The Earl’s mobile mouth was drawn into a thin line of distaste. ‘I know him only too well, although he is not of my circle. Your instincts about him are quite correct and there are tales I could not possibly tell an innocent girl.’ He got to his feet and walked to the window, pulling back one of the drapes to stare out over the Square.

Cassandra could not read his mood, but she felt reassured by his anger on her behalf. When she was eight years old he had come to visit with his mother. He had rescued her kitten from a tree and she had thought him the most wonderful youth in the world. Now, regarding his broad shoulders, she felt the same security she had experienced when he had swung down from the tall oak clutching the terrified cat.

‘My lord,’ she began as the silence stretched on.

‘Nicholas, call me Nicholas,’ he said absently. ‘ My mother is your godmother so that makes us almost cousins or something very like. Let me think…’ Distantly there was a crash and the sound of splintering wood.
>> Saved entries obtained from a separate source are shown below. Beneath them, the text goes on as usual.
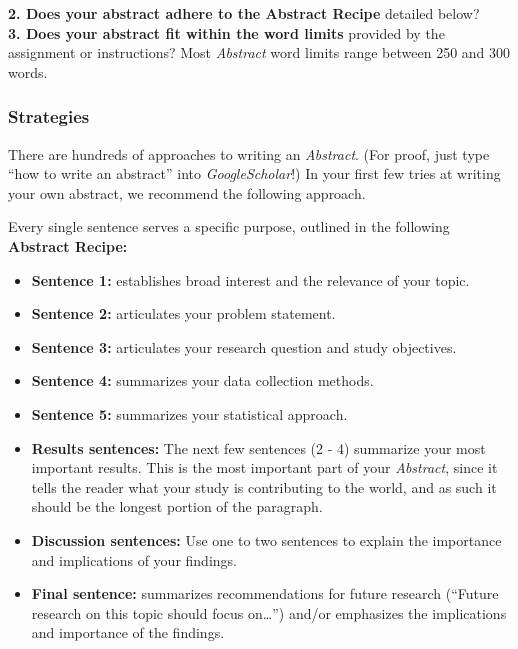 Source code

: \documentclass[
]{book}
\providecommand{\tightlist}{%
  \setlength{\itemsep}{0pt}\setlength{\parskip}{0pt}}
\begin{document}
\textbf{2. Does your abstract adhere to the Abstract Recipe} detailed below?\\
\textbf{3. Does your abstract fit within the word limits} provided by the assignment or instructions? Most \emph{Abstract} word limits range between 250 and 300 words.

\hypertarget{strategies}{%
\subsubsection*{Strategies}\label{strategies}}

There are hundreds of approaches to writing an \emph{Abstract}. (For proof, just type ``how to write an abstract'' into \emph{GoogleScholar}!) In your first few tries at writing your own abstract, we recommend the following approach.

Every single sentence serves a specific purpose, outlined in the following \textbf{Abstract Recipe:}

\begin{itemize}
\tightlist
\item
  \textbf{Sentence 1:} establishes broad interest and the relevance of your topic.\\
\item
  \textbf{Sentence 2:} articulates your problem statement.\\
\item
  \textbf{Sentence 3:} articulates your research question and study objectives.\\
\item
  \textbf{Sentence 4:} summarizes your data collection methods.\\
\item
  \textbf{Sentence 5:} summarizes your statistical approach.\\
\item
  \textbf{Results sentences:} The next few sentences (2 - 4) summarize your most important results. This is the most important part of your \emph{Abstract}, since it tells the reader what your study is contributing to the world, and as such it should be the longest portion of the paragraph.
\item
  \textbf{Discussion sentences:} Use one to two sentences to explain the importance and implications of your findings.\\
\item
  \textbf{Final sentence:} summarizes recommendations for future research (``Future research on this topic should focus on\ldots{}'') and/or emphasizes the implications and importance of the findings.
\end{itemize}
\end{document}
‘What the devil?’ Nicholas strode across the room and wrenched open the chamber door, Cassandra at his heels. Leaning over the landing balustrade, they had a bird’s-eye view of the hall below. Franklin, the valet, was flat on his back on the marble floor, one leg twisted beneath him with Peacock directing two footmen to lift a valise from his body. Shirts cascaded from the split leather and neck cloths fluttered on the splintered ends of the banisters.

Chapter Two

‘Is he all right?’ Nicholas called down.

The butler looked up. ‘I think not, my lord. He is unconscious and I fear his right leg is broken.’